女の子と恋愛結婚に夢を見ている殿下は、『お砂糖とスパイスと素敵な何か』でできている女の子との幸せな結婚を願っていて、そこに現実主義の口うるさい婚約者はお呼びでない。
要はそういうこと。
マ、そんな殿下に付き合わされて、巻き込まれている身としては『頭の中お花畑なの?』の一言に尽きるんだけど。
王侯貴族の結婚にそんな自由があると思う?
残念、『ない』のが原則です。
王侯貴族の結婚は当然メリットありきのものだし、政治と金が多かれ少なかれ絡むもの。
国王夫妻はたまたまそのあたりがクリアできて、なおかつ当時のお二人には決まった婚約者がいなかったからこそ、恋愛結婚ができたという超絶レアケースなのだ。
その辺の説明を国王夫妻が殿下にしていないからこういった事態が発生しているんだけど、お二人はいったい何を考えていらっしゃるんで?
殿下から奏上された『フィオナ・ボールドウィンとの婚約破棄』を承認しているあたり、何も考えていないような気もするけれどどうなんだろう?
(――なんて、ね)
そうなるように働きかけた私が、どの口で言うって話なんだけどさ。
+ + +
話はおよそ、一週間ほど前に遡る。
珍しく執務室から出て行く殿下を見かけ、あの公務嫌いの殿下が執務室にいたなんて天変地異の前触れか何かか? と本気で訝しんだあとのこと。
いつものようにばっさばっさと書類を捌いて片付けていると、ぱらりと一枚の紙が執務机から落ちた。

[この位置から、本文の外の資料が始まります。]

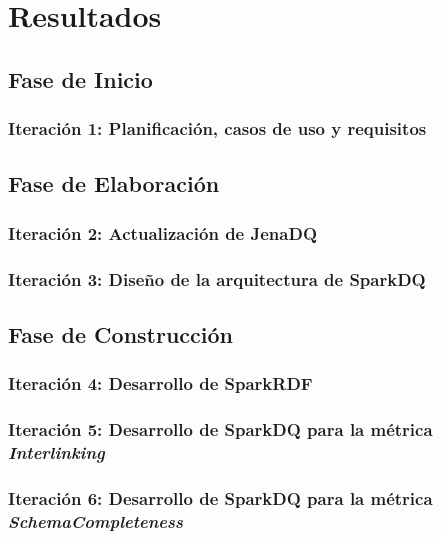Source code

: \chapter{Resultados}
\label{chap:resultados}

\section{Fase de Inicio}

\subsection{Iteración 1: Planificación, casos de uso y requisitos}



\section{Fase de Elaboración}

\subsection{Iteración 2: Actualización de JenaDQ}



\subsection{Iteración 3: Diseño de la arquitectura de SparkDQ}



\section{Fase de Construcción}

\subsection{Iteración 4: Desarrollo de SparkRDF}



\subsection{Iteración 5: Desarrollo de SparkDQ para la métrica \textit{Interlinking}}



\subsection{Iteración 6: Desarrollo de SparkDQ para la métrica \textit{SchemaCompleteness}}

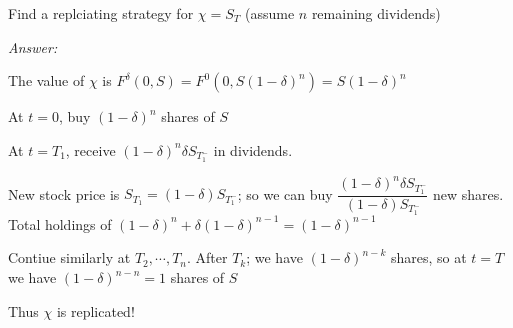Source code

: \noindent Find a replciating strategy for $\chi = S_T$ (assume $n$ remaining dividends)\par
\noindent\textit{Answer:}\par
\noindent The value of $\chi$ is $F^{\delta}(0,S) = F^0(0,S(1-\delta)^n) = S(1-\delta)^n$\par
\noindent At $t=0$, buy $(1-\delta)^n$ shares of $S$\par
\noindent At $t=T_1$, receive $(1-\delta)^n\delta S_{T_1^-}$ in dividends.\par
\noindent New stock price is $S_{T_1} = (1-\delta)S_{T_1^-}$; so we can buy $\dfrac{(1-\delta)^n\delta S_{T_1^-}}{(1-\delta)S_{T_1^-}}$ new shares. Total holdings of $(1-\delta)^n+\delta(1-\delta)^{n-1} = (1-\delta)^{n-1}$\par
\noindent Contiue similarly at $T_2,\cdots,T_n$. After $T_k$; we have $(1-\delta)^{n-k}$ shares, so at $t=T$ we have $(1-\delta)^{n-n}=1$ shares of $S$\par
\noindent Thus $\chi$ is replicated!
\par\bigskip
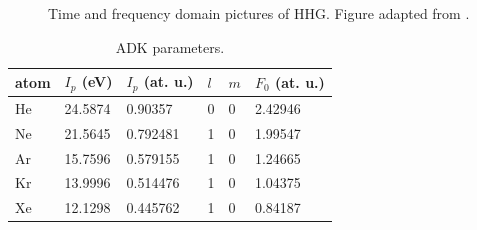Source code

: \begin{figure}
	\centering
	\qquad
	\caption{Time and frequency domain pictures of HHG. Figure adapted from \cite{eichTimeAngleresolvedPhotoemission2014}.}
	\label{fig:APT_IR_field}
\end{figure}

\begin{table}[]
	\centering
	\begin{tabular}{l|l|l|l|l|l}
		atom & $I_p$ (eV) & $I_p$ (at. u.) & $l$ & $m$ & $F_0$ (at. u.) \\ \hline
		He & 24.5874 & 0.90357 & 0 & 0 & 2.42946 \\
		Ne & 21.5645 & 0.792481 & 1 & 0 & 1.99547 \\
		Ar & 15.7596 & 0.579155 & 1 & 0 & 1.24665 \\
		Kr & 13.9996 & 0.514476 & 1 & 0 & 1.04375 \\
		Xe & 12.1298 & 0.445762 & 1 & 0 & 0.84187
	\end{tabular}
	\caption{ADK parameters.}
	\label{tab:ADK-params}
\end{table}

その紙にはお世辞でも綺麗とは言えない殿下の字で『フィオナ・ボールドウィンとの婚約破棄について』と題が書かれており、更にその題の下には婚約破棄を奏上するに至った理由が書き連ねてあった、の、だけど……。
公務嫌いの殿下が書類作成の体裁を知っているはずもなく、当然中身はしっちゃかめっちゃか。

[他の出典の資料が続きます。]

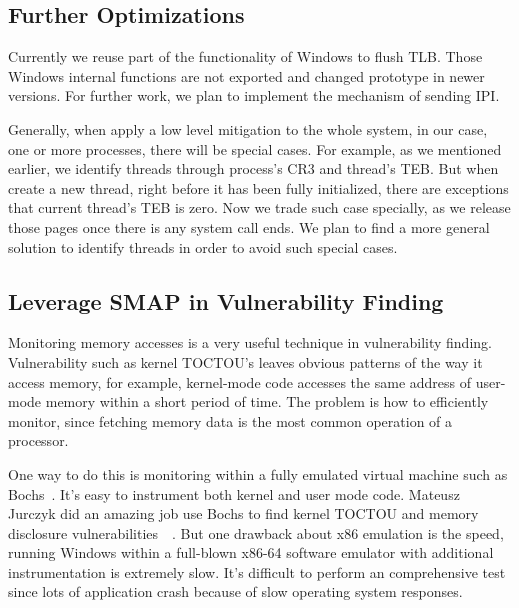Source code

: \begin{comment}
Well known facts about paging on x86 architecture, for each thread, the root of page tables is stored in CR3, by which CPU can translate virtual-physical page mappings automatically in hardware. CR3 are updated by OS thread scheduling code during thread switching. Since we don't want to modify the target operating system, we can use hypervisor to monitoring thread switching events just like what we did for process context switching. There is no direct VM exit event that represent thread switching, but indirectly OS will access certain data structure when scheduling. By monitoring pages that contains certain system data structures, thread switching can be monitored~\cite{pan2017digtool}.
\end{comment}

\subsection{Further Optimizations}
Currently we reuse part of the functionality of Windows to flush TLB. Those Windows internal functions are not exported and changed prototype in newer versions. For further work, we plan to implement the mechanism of sending IPI.

Generally, when apply a low level mitigation to the whole system, in our case, one or more processes, there will be special cases. For example, as we mentioned earlier, we identify threads through process's CR3 and thread's TEB. But when create a new thread, right before it has been fully initialized, there are exceptions that current thread's TEB is zero. Now we trade such case specially, as we release those pages once there is any system call ends. We plan to find a more general solution to identify threads in order to avoid such special cases.  

\subsection{Leverage SMAP in Vulnerability Finding}
Monitoring memory accesses is a very useful technique in vulnerability finding. Vulnerability such as kernel TOCTOU's leaves obvious patterns of the way it access memory, for example, kernel-mode code accesses the same address of user-mode memory within a short period of time. The problem is how to efficiently monitor, since fetching memory data is the most common operation of a processor.

One way to do this is monitoring within a fully emulated virtual machine such as Bochs~\cite{lawton2003bochs}. It's easy to instrument both kernel and user mode code. Mateusz Jurczyk did an amazing job use Bochs to find kernel TOCTOU and memory disclosure vulnerabilities~\cite{jurczyk2013identifying}~\cite{bochspwnreloaded}. But one drawback about x86 emulation is the speed, running Windows within a full-blown x86-64 software emulator with additional instrumentation is extremely slow. It's difficult to perform an comprehensive test since lots of application crash because of slow operating system responses.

無心で公務をこなすことに慣れていた私が思わずイラッと来てしまうくらいの出来栄えだったし、婚約破棄の根拠に至っては主観ばかりであまりも杜撰。
こんなもんが通るか! と日ごろ溜まっている鬱憤が弾けてよくわからないキレ方をした私は、そのおかしなテンションのまま、気付けば殿下が作成した書類と呼ぶのもおこがましい紙きれを校正していた。
――で、ほとんど校正が仕上がった段階で、ふと我に返ったわけだ。
『この紙切れ、もっと内容を詰めて革新派に有利になるように手はずを整えれば、私は殿下から解放されるんじゃない?』……と。
保守派筆頭として殿下と私の婚約を結んだ実家からすれば卒倒物の気付きだけれど、私からすれば天啓にも等しいナイスアイディア。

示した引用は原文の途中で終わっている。